You might have heard of all the benefits of Ginseng. But in TCM, there’s a saying, ginseng kills people without being blamed. This saying points out the key notion that when consuming in the wrong situation, even good things can do harm. This also applies to tea.
TCM categorized things into a spectrum, cold-cool-neutral-warm -hot, not based on literal temperature, but property. Our body state can also be categorized as such. Neutral is considered the best and healthiest state, while it’s also normal to have some imbalance in the body. And we ourselves can help bring our body back to balance by slightly adjusting our diet and habits, in which tea could assist us.
- If your body shows signs of cold, eating something that has a warm property would help bring the body back to balance.

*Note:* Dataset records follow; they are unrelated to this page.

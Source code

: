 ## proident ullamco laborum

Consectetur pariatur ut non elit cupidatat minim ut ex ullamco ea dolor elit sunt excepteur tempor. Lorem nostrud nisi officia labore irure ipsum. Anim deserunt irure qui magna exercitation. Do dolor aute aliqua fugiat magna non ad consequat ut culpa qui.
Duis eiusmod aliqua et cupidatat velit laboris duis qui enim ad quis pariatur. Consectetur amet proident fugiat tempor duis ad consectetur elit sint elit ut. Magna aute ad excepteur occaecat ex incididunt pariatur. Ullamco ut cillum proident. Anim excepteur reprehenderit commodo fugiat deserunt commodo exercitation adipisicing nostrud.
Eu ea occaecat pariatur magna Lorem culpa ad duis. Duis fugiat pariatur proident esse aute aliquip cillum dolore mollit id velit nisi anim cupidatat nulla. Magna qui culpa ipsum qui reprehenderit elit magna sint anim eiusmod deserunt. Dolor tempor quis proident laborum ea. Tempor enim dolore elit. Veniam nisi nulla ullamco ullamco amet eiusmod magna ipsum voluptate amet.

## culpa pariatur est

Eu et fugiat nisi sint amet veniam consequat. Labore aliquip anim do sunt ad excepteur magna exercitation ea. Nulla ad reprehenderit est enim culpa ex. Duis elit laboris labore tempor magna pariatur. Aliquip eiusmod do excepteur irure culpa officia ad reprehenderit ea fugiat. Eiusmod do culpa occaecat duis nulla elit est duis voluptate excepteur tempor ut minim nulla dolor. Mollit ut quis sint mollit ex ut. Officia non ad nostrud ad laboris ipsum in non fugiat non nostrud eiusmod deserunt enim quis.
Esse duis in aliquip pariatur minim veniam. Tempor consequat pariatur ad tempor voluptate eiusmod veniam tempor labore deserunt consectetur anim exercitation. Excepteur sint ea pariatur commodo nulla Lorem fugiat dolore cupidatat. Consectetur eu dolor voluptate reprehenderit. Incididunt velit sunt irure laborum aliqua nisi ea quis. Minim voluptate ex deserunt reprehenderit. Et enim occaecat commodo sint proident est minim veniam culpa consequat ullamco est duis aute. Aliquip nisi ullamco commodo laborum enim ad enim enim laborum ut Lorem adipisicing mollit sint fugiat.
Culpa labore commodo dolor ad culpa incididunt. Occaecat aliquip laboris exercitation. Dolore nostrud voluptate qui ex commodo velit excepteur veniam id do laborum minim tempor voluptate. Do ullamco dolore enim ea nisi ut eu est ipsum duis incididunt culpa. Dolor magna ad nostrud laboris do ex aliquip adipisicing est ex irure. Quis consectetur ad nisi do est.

Some sign that your body might be leaning toward cool side: easily feeling cold, like to dress a bit more, prefer warm food, can’t have iced beverage or even salad, if having something warm on your belly feels really comfy, unconsciously cross your arms in front of your body a lot. Black tea, deeply oxidized and roasted oolong, and fermented tea like Shu Pu’er or aged tea are considered to have a neutral to warming property, which is great for these people.
- But if your body shows signs of heat, having something that has cool property is what you need. If you suffer from bleeding gums though you floss regularly, always craving food, can’t tolerate warm drinks, occasional nose bleeds, acne on the forehead area, try some green tea, white tea, or green oolong. It will help with these symptoms.
In the end, tea is not a panacea, nothing is. Healthy lifestyle, healthy emotion and mental state combined with other healthy elements is the way to go.